THE TASK: Once the pictures are removed, reproduce what is left of the data below exactly.

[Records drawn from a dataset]
....
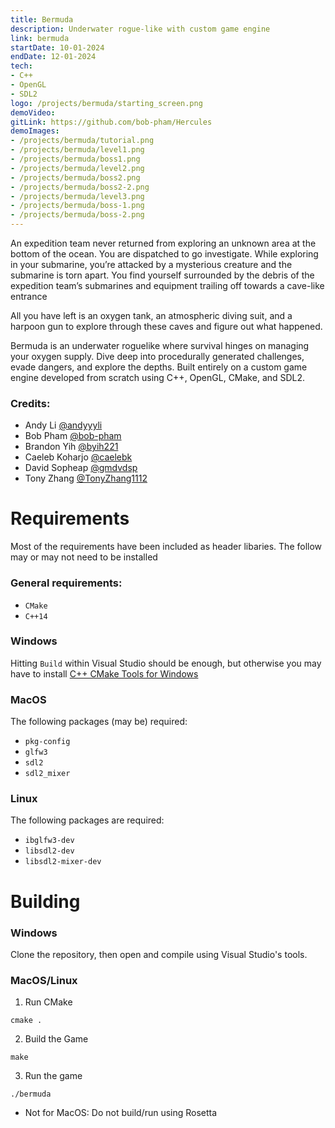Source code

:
 ```yaml
---
title: Bermuda
description: Underwater rogue-like with custom game engine 
link: bermuda 
startDate: 10-01-2024
endDate: 12-01-2024
tech: 
- C++
- OpenGL
- SDL2
logo: /projects/bermuda/starting_screen.png
demoVideo: 
gitLink: https://github.com/bob-pham/Hercules
demoImages:
- /projects/bermuda/tutorial.png
- /projects/bermuda/level1.png
- /projects/bermuda/boss1.png
- /projects/bermuda/level2.png
- /projects/bermuda/boss2.png
- /projects/bermuda/boss2-2.png
- /projects/bermuda/level3.png
- /projects/bermuda/boss-1.png
- /projects/bermuda/boss-2.png
---
```


An expedition team never returned from exploring an unknown area at the bottom
of the ocean. You are dispatched to go investigate. While exploring in your
submarine, you’re attacked by a mysterious creature and the submarine is torn
apart. You find yourself surrounded by the debris of the expedition team’s
submarines and equipment trailing off towards a cave-like entrance

All you have left is an oxygen tank, an atmospheric diving suit, and a harpoon
gun to explore through these caves and figure out what happened.
  
Bermuda is an underwater roguelike where survival hinges on managing your
oxygen supply. Dive deep into procedurally generated challenges, evade dangers,
and explore the depths. Built entirely on a custom game engine developed from
scratch using C++, OpenGL, CMake, and SDL2.

### Credits:
- Andy Li [@andyyyli](https://github.com/AndyyyLi)
- Bob Pham [@bob-pham](https://github.com/bob-pham)
- Brandon Yih [@byih221](https://github.com/byih221)
- Caeleb Koharjo [@caelebk](https://github.com/caelebk)
- David Sopheap [@gmdvdsp](https://github.com/gmdvdsp)
- Tony Zhang [@TonyZhang1112](https://github.com/TonyZhang1112)

# Requirements
Most of the requirements have been included as header libaries. The follow may
or may not need to be installed

### General requirements:
- `CMake`
- `C++14`

### Windows
Hitting `Build` within Visual Studio should be enough, but otherwise you may
have to install [C++ CMake Tools for
Windows](https://learn.microsoft.com/en-us/cpp/build/cmake-projects-in-visual-studio#installation)

### MacOS
The following packages (may be) required:
- `pkg-config`
- `glfw3`
- `sdl2`
- `sdl2_mixer`

### Linux
The following packages are required:
- `ibglfw3-dev`
- `libsdl2-dev`
- `libsdl2-mixer-dev`

# Building
### Windows
Clone the repository, then open and compile using Visual Studio's tools.

### MacOS/Linux
1. Run CMake
```shell
cmake .
```
2. Build the Game
```shell
make
```
3. Run the game
```shell
./bermuda
```

* Not for MacOS: Do not build/run using Rosetta
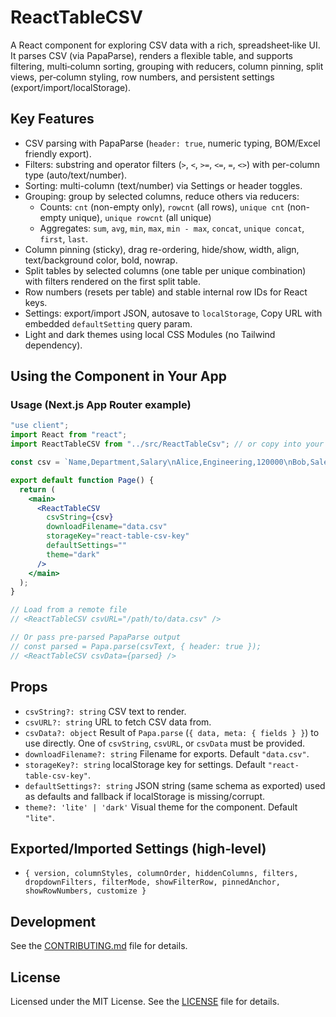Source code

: # ReactTableCSV

A React component for exploring CSV data with a rich, spreadsheet‑like UI. It parses CSV (via PapaParse), renders a flexible table, and supports filtering, multi‑column sorting, grouping with reducers, column pinning, split views, per‑column styling, row numbers, and persistent settings (export/import/localStorage).

## Key Features
- CSV parsing with PapaParse (`header: true`, numeric typing, BOM/Excel friendly export).
- Filters: substring and operator filters (`>`, `<`, `>=`, `<=`, `=`, `<>`) with per-column type (auto/text/number).
- Sorting: multi-column (text/number) via Settings or header toggles.
- Grouping: group by selected columns, reduce others via reducers:
  - Counts: `cnt` (non-empty only), `rowcnt` (all rows), `unique cnt` (non-empty unique), `unique rowcnt` (all unique)
  - Aggregates: `sum`, `avg`, `min`, `max`, `min - max`, `concat`, `unique concat`, `first`, `last`.
- Column pinning (sticky), drag re-ordering, hide/show, width, align, text/background color, bold, nowrap.
- Split tables by selected columns (one table per unique combination) with filters rendered on the first split table.
- Row numbers (resets per table) and stable internal row IDs for React keys.
- Settings: export/import JSON, autosave to `localStorage`, Copy URL with embedded `defaultSetting` query param.
- Light and dark themes using local CSS Modules (no Tailwind dependency).

## Using the Component in Your App

### Usage (Next.js App Router example)
```jsx
"use client";
import React from "react";
import ReactTableCSV from "../src/ReactTableCsv"; // or copy into your app

const csv = `Name,Department,Salary\nAlice,Engineering,120000\nBob,Sales,90000`;

export default function Page() {
  return (
    <main>
      <ReactTableCSV
        csvString={csv}
        downloadFilename="data.csv"
        storageKey="react-table-csv-key"
        defaultSettings=""
        theme="dark"
      />
    </main>
  );
}

// Load from a remote file
// <ReactTableCSV csvURL="/path/to/data.csv" />

// Or pass pre-parsed PapaParse output
// const parsed = Papa.parse(csvText, { header: true });
// <ReactTableCSV csvData={parsed} />
```

## Props
- `csvString?: string` CSV text to render.
- `csvURL?: string` URL to fetch CSV data from.
- `csvData?: object` Result of `Papa.parse` (`{ data, meta: { fields } }`) to use directly.
  One of `csvString`, `csvURL`, or `csvData` must be provided.
- `downloadFilename?: string` Filename for exports. Default `"data.csv"`.
- `storageKey?: string` localStorage key for settings. Default `"react-table-csv-key"`.
- `defaultSettings?: string` JSON string (same schema as exported) used as defaults and fallback if localStorage is missing/corrupt.
- `theme?: 'lite' | 'dark'` Visual theme for the component. Default `"lite"`.

## Exported/Imported Settings (high‑level)
- `{ version, columnStyles, columnOrder, hiddenColumns, filters, dropdownFilters, filterMode, showFilterRow, pinnedAnchor, showRowNumbers, customize }`

## Development
See the [CONTRIBUTING.md](./CONTRIBUTING.md) file for details.

## License
Licensed under the MIT License. See the [LICENSE](./LICENSE) file for details.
....
TASK SOLUTION:
Source code

:
 ```yaml
---
title: Bermuda
description: Underwater rogue-like with custom game engine 
link: bermuda 
startDate: 10-01-2024
endDate: 12-01-2024
tech: 
- C++
- OpenGL
- SDL2
logo: /projects/bermuda/starting_screen.png
demoVideo: 
gitLink: https://github.com/bob-pham/Hercules
demoImages:
- /projects/bermuda/tutorial.png
- /projects/bermuda/level1.png
- /projects/bermuda/boss1.png
- /projects/bermuda/level2.png
- /projects/bermuda/boss2.png
- /projects/bermuda/boss2-2.png
- /projects/bermuda/level3.png
- /projects/bermuda/boss-1.png
- /projects/bermuda/boss-2.png
---
```


An expedition team never returned from exploring an unknown area at the bottom
of the ocean. You are dispatched to go investigate. While exploring in your
submarine, you’re attacked by a mysterious creature and the submarine is torn
apart. You find yourself surrounded by the debris of the expedition team’s
submarines and equipment trailing off towards a cave-like entrance

All you have left is an oxygen tank, an atmospheric diving suit, and a harpoon
gun to explore through these caves and figure out what happened.
  
Bermuda is an underwater roguelike where survival hinges on managing your
oxygen supply. Dive deep into procedurally generated challenges, evade dangers,
and explore the depths. Built entirely on a custom game engine developed from
scratch using C++, OpenGL, CMake, and SDL2.

### Credits:
- Andy Li [@andyyyli](https://github.com/AndyyyLi)
- Bob Pham [@bob-pham](https://github.com/bob-pham)
- Brandon Yih [@byih221](https://github.com/byih221)
- Caeleb Koharjo [@caelebk](https://github.com/caelebk)
- David Sopheap [@gmdvdsp](https://github.com/gmdvdsp)
- Tony Zhang [@TonyZhang1112](https://github.com/TonyZhang1112)

# Requirements
Most of the requirements have been included as header libaries. The follow may
or may not need to be installed

### General requirements:
- `CMake`
- `C++14`

### Windows
Hitting `Build` within Visual Studio should be enough, but otherwise you may
have to install [C++ CMake Tools for
Windows](https://learn.microsoft.com/en-us/cpp/build/cmake-projects-in-visual-studio#installation)

### MacOS
The following packages (may be) required:
- `pkg-config`
- `glfw3`
- `sdl2`
- `sdl2_mixer`

### Linux
The following packages are required:
- `ibglfw3-dev`
- `libsdl2-dev`
- `libsdl2-mixer-dev`

# Building
### Windows
Clone the repository, then open and compile using Visual Studio's tools.

### MacOS/Linux
1. Run CMake
```shell
cmake .
```
2. Build the Game
```shell
make
```
3. Run the game
```shell
./bermuda
```

* Not for MacOS: Do not build/run using Rosetta
Source code

: # ReactTableCSV

A React component for exploring CSV data with a rich, spreadsheet‑like UI. It parses CSV (via PapaParse), renders a flexible table, and supports filtering, multi‑column sorting, grouping with reducers, column pinning, split views, per‑column styling, row numbers, and persistent settings (export/import/localStorage).

## Key Features
- CSV parsing with PapaParse (`header: true`, numeric typing, BOM/Excel friendly export).
- Filters: substring and operator filters (`>`, `<`, `>=`, `<=`, `=`, `<>`) with per-column type (auto/text/number).
- Sorting: multi-column (text/number) via Settings or header toggles.
- Grouping: group by selected columns, reduce others via reducers:
  - Counts: `cnt` (non-empty only), `rowcnt` (all rows), `unique cnt` (non-empty unique), `unique rowcnt` (all unique)
  - Aggregates: `sum`, `avg`, `min`, `max`, `min - max`, `concat`, `unique concat`, `first`, `last`.
- Column pinning (sticky), drag re-ordering, hide/show, width, align, text/background color, bold, nowrap.
- Split tables by selected columns (one table per unique combination) with filters rendered on the first split table.
- Row numbers (resets per table) and stable internal row IDs for React keys.
- Settings: export/import JSON, autosave to `localStorage`, Copy URL with embedded `defaultSetting` query param.
- Light and dark themes using local CSS Modules (no Tailwind dependency).

## Using the Component in Your App

### Usage (Next.js App Router example)
```jsx
"use client";
import React from "react";
import ReactTableCSV from "../src/ReactTableCsv"; // or copy into your app

const csv = `Name,Department,Salary\nAlice,Engineering,120000\nBob,Sales,90000`;

export default function Page() {
  return (
    <main>
      <ReactTableCSV
        csvString={csv}
        downloadFilename="data.csv"
        storageKey="react-table-csv-key"
        defaultSettings=""
        theme="dark"
      />
    </main>
  );
}

// Load from a remote file
// <ReactTableCSV csvURL="/path/to/data.csv" />

// Or pass pre-parsed PapaParse output
// const parsed = Papa.parse(csvText, { header: true });
// <ReactTableCSV csvData={parsed} />
```

## Props
- `csvString?: string` CSV text to render.
- `csvURL?: string` URL to fetch CSV data from.
- `csvData?: object` Result of `Papa.parse` (`{ data, meta: { fields } }`) to use directly.
  One of `csvString`, `csvURL`, or `csvData` must be provided.
- `downloadFilename?: string` Filename for exports. Default `"data.csv"`.
- `storageKey?: string` localStorage key for settings. Default `"react-table-csv-key"`.
- `defaultSettings?: string` JSON string (same schema as exported) used as defaults and fallback if localStorage is missing/corrupt.
- `theme?: 'lite' | 'dark'` Visual theme for the component. Default `"lite"`.

## Exported/Imported Settings (high‑level)
- `{ version, columnStyles, columnOrder, hiddenColumns, filters, dropdownFilters, filterMode, showFilterRow, pinnedAnchor, showRowNumbers, customize }`

## Development
See the [CONTRIBUTING.md](./CONTRIBUTING.md) file for details.

## License
Licensed under the MIT License. See the [LICENSE](./LICENSE) file for details.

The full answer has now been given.